The paper in question used specific leaf area (area per gram), leaf area, leaf toughness (Newton), leaf thickness (µm), and wood density (gram per cubic centimeter) as predictors. The authors then used principal-components analysis (PCA) to combine information among those predictors into a smaller number of linearly independent predictors.
To do PCA properly, all of the original predictors need to be on comparable scales of measurement. Otherwise, you'd be facing a situation in which the results would differ if you, say, measured leaf thickness in millimeters instead of micrometers.
A standard way to put predictors on comparable scales for PCA is to transform all of them so that they have mean values of 0 and variances/standard deviations of 1. In this paper, some of the predictors were log-transformed before that step. I find "posterior standardization" to be somewhat awkward terminology, which I interpret to mean that the transformation to 0 mean and unit variance was done after the log transformations.
That transformation is easily done yourself if you can calculate means and standard deviations: for each predictor, subtract the mean, divide by the standard deviation, and you're done. Statistical software often provides a helper function; in R, the scale()

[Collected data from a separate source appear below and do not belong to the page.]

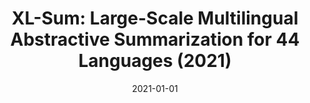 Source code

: ---
title: "XL-Sum: Large-Scale Multilingual Abstractive Summarization for 44 Languages (2021)"
collection: publications
permalink: /publication/ACL_Text_Summarization_2021
date: 2021-01-01
venue: 'Joint Conference of the 59th Annual Meeting of the Association for Computational Linguistics and the 11th International Joint Conference on Natural Language Processing'
paperurl: '/files/research/ACL_Text_Summarization_2021.pdf'
citation: 'Hasan, Tahmid; Bhattacharjee, Abhik; Islam, Md. Saiful; Samin, Kazi; Li, Yuan-Fang; <b>Kang, Yong-Bin</b>; Rahman, M. Sohel; Shahriyar, Rifat.
XL-Sum: Large-Scale Multilingual Abstractive Summarization for 44 Languages.
Joint Conference of the 59th Annual Meeting of the Association for Computational Linguistics and the 11th International Joint Conference on Natural Language Processing (ACL-IJCNLP&apos;21)'
--- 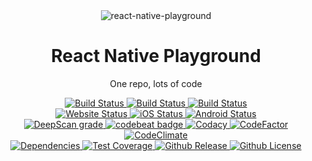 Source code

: <div align="center">
  <img src="https://www.appstud.com/wp-content/uploads/2018/03/React-Native-Titre.png" alt="react-native-playground">
  <h1 align="center">React Native Playground</h1>
  <p align="center">One repo, lots of code</p>
  <div>
    <a href="https://github.com/ethanneff/playground-react-native/actions/workflows/validate-code.yml">
        <img src="https://github.com/ethanneff/playground-react-native/actions/workflows/validate-code.yml/badge.svg" alt="Build Status" />
    </a>
    <a href="https://github.com/ethanneff/playground-react-native/actions/workflows/deploy-to-github-pages.yml">
        <img src="https://github.com/ethanneff/playground-react-native/actions/workflows/deploy-to-github-pages.yml/badge.svg" alt="Build Status" />
    </a>
    <a href="https://github.com/ethanneff/playground-react-native/actions/workflows/deploy-to-github-packages.yml">
        <img src="https://github.com/ethanneff/playground-react-native/actions/workflows/deploy-to-github-packages.yml/badge.svg" alt="Build Status" />
    </a>
  </div>
  <div>
    <a href="https://ethanneff.github.io/playground-react-native/">
        <img src="https://img.shields.io/website/https/ethanneff.github.io/playground-react-native.svg" alt="Website Status" />
    </a>
    <a href="https://appcenter.ms/users/ethanneff/apps/example-ios/build/branches">
        <img src="https://build.appcenter.ms/v0.1/apps/42722749-8265-4288-a52c-302c8a9cf2f5/branches/master/badge" alt="iOS Status" />
    </a>
    <a href="https://appcenter.ms/users/ethanneff/apps/example-android/build/branches">
        <img src="https://build.appcenter.ms/v0.1/apps/df89c6b2-fd8d-496d-9f1b-8c48bf668013/branches/master/badge" alt="Android Status" />
    </a>
  </div>
  <div>
    <a href="https://deepscan.io/dashboard#view=project&tid=5433&pid=7223&bid=69097">
      <img src="https://deepscan.io/api/teams/5433/projects/7223/branches/69097/badge/grade.svg" alt="DeepScan grade">
    </a>
    <a href="https://codebeat.co/projects/github-com-ethanneff-example-master">
      <img src="https://codebeat.co/badges/db921277-9f48-42e6-929f-8c56ae62d585" alt="codebeat badge" />
    </a>
    <a href="https://www.codacy.com/manual/ethanneff/playground-react-native">
      <img src="https://api.codacy.com/project/badge/Grade/dca655d1a64a40d7bd3e77ec4cd39061" alt="Codacy">
    </a>
    <a href="https://www.codefactor.io/repository/github/ethanneff/playground-react-native">
      <img src="https://www.codefactor.io/repository/github/ethanneff/playground-react-native/badge" alt="CodeFactor" />
    </a>
    <a href="https://codeclimate.com/github/ethanneff/example">
      <img src="https://api.codeclimate.com/v1/badges/0f040f1f40b1976af3ab/maintainability" alt="CodeClimate" />
    </a>
  </div>
  <div>
    <a href="https://depfu.com/github/ethanneff/playground-react-native?project_id=13687">
      <img src="https://badges.depfu.com/badges/5db9285618b61ad8cb04aca559d53839/overview.svg" alt="Dependencies" />
    </a>
    <a href="https://codecov.io/gh/ethanneff/example">
      <img src="https://codecov.io/gh/ethanneff/example/branch/master/graph/badge.svg" alt="Test Coverage" />
    </a>
    <a href="https://github.com/ethanneff/playground-react-native/packages/1171467">
      <img src="https://img.shields.io/github/release/ethanneff/playground-react-native.svg" alt="Github Release" />
    </a>
    <a href="https://github.com/ethanneff/playground-react-native/blob/master/docs/LICENSE.md">
      <img src="https://img.shields.io/badge/license-MIT-blue.svg" alt="Github License" />
    </a>
  </div>
</div>
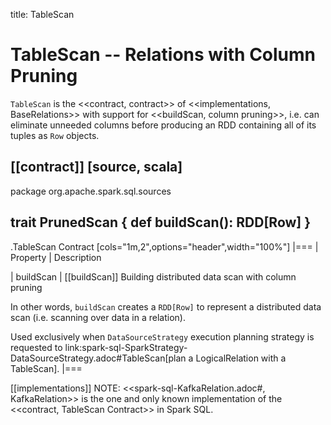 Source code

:title: TableScan

# TableScan -- Relations with Column Pruning

`TableScan` is the <<contract, contract>> of <<implementations, BaseRelations>> with support for <<buildScan, column pruning>>, i.e. can eliminate unneeded columns before producing an RDD containing all of its tuples as `Row` objects.

[[contract]]
[source, scala]
----
package org.apache.spark.sql.sources

trait PrunedScan {
  def buildScan(): RDD[Row]
}
----

.TableScan Contract
[cols="1m,2",options="header",width="100%"]
|===
| Property
| Description

| buildScan
| [[buildScan]] Building distributed data scan with column pruning

In other words, `buildScan` creates a `RDD[Row]` to represent a distributed data scan (i.e. scanning over data in a relation).

Used exclusively when `DataSourceStrategy` execution planning strategy is requested to link:spark-sql-SparkStrategy-DataSourceStrategy.adoc#TableScan[plan a LogicalRelation with a TableScan].
|===

[[implementations]]
NOTE: <<spark-sql-KafkaRelation.adoc#, KafkaRelation>> is the one and only known implementation of the <<contract, TableScan Contract>> in Spark SQL.
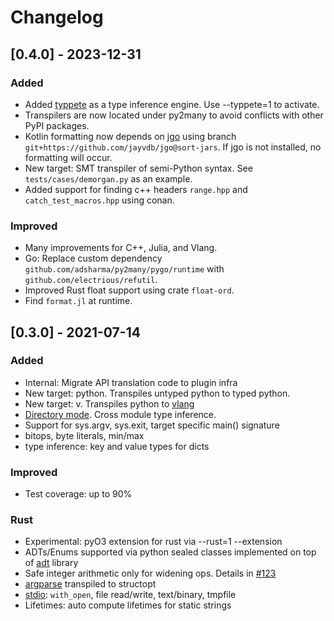 # Changelog

## [0.4.0] - 2023-12-31

### Added

- Added [typpete](https://github.com/adsharma/Typpete) as a type inference engine.
  Use --typpete=1 to activate.
- Transpilers are now located under py2many to avoid conflicts with other PyPI packages.
- Kotlin formatting now depends on [jgo](https://pypi.org/project/jgo/) using branch
  `git+https://github.com/jayvdb/jgo@sort-jars`.
  If jgo is not installed, no formatting will occur.
- New target: SMT transpiler of semi-Python syntax.  See `tests/cases/demorgan.py` as an example.
- Added support for finding c++ headers `range.hpp` and `catch_test_macros.hpp` using conan.

### Improved

- Many improvements for C++, Julia, and Vlang.
- Go: Replace custom dependency `github.com/adsharma/py2many/pygo/runtime` with
  `github.com/electrious/refutil`.
- Improved Rust float support using crate `float-ord`.
- Find `format.jl` at runtime.

## [0.3.0] - 2021-07-14

### Added

- Internal: Migrate API translation code to plugin infra
- New target: python. Transpiles untyped python to typed python.
- New target: v. Transpiles python to [vlang](https://vlang.io)
- [Directory mode](https://github.com/adsharma/py2many/tree/main/tests/dir_cases). Cross module type inference.
- Support for sys.argv, sys.exit, target specific main() signature
- bitops, byte literals, min/max
- type inference: key and value types for dicts

### Improved

- Test coverage: up to 90%

### Rust

- Experimental: pyO3 extension for rust via --rust=1 --extension
- ADTs/Enums supported via python sealed classes implemented on top of [adt](https://github.com/jspahrsummers/adt) library
- Safe integer arithmetic only for widening ops. Details in [#123](https://github.com/adsharma/py2many/issues/123)
- [argparse](https://github.com/adsharma/py2many/blob/main/tests/expected/fib_with_argparse.rs) transpiled to structopt
- [stdio](https://github.com/adsharma/py2many/blob/main/tests/expected/with_open.rs): `with_open`, file read/write, text/binary, tmpfile
- Lifetimes: auto compute lifetimes for static strings
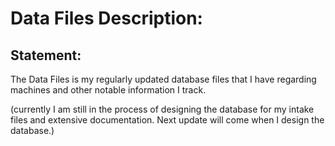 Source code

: # Data Files Description:


## Statement:
The Data Files is my regularly updated database files that I have regarding machines and other notable information I track.

(currently I am still in the process of designing the database for my intake files and extensive documentation. Next update
will come when I design the database.)
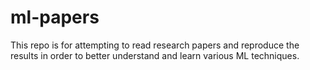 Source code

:# ml-papers

This repo is for attempting to read research papers and reproduce the results in order to better understand and learn various ML techniques.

function provides that capacity.
As PCA is based on variance, this type of standardization makes the most sense in this case. For some other data-analysis methods (neural nets), investigators might choose instead to transform all predictors to have minimum values of 0 and maximum values of 1. The terminology to describe these transformations is often confusing and inconsistent, so when you read words like "normalize" or "standardize" or "scale" you have to be very careful to see just what the authors meant in that particular context for the transformation they used.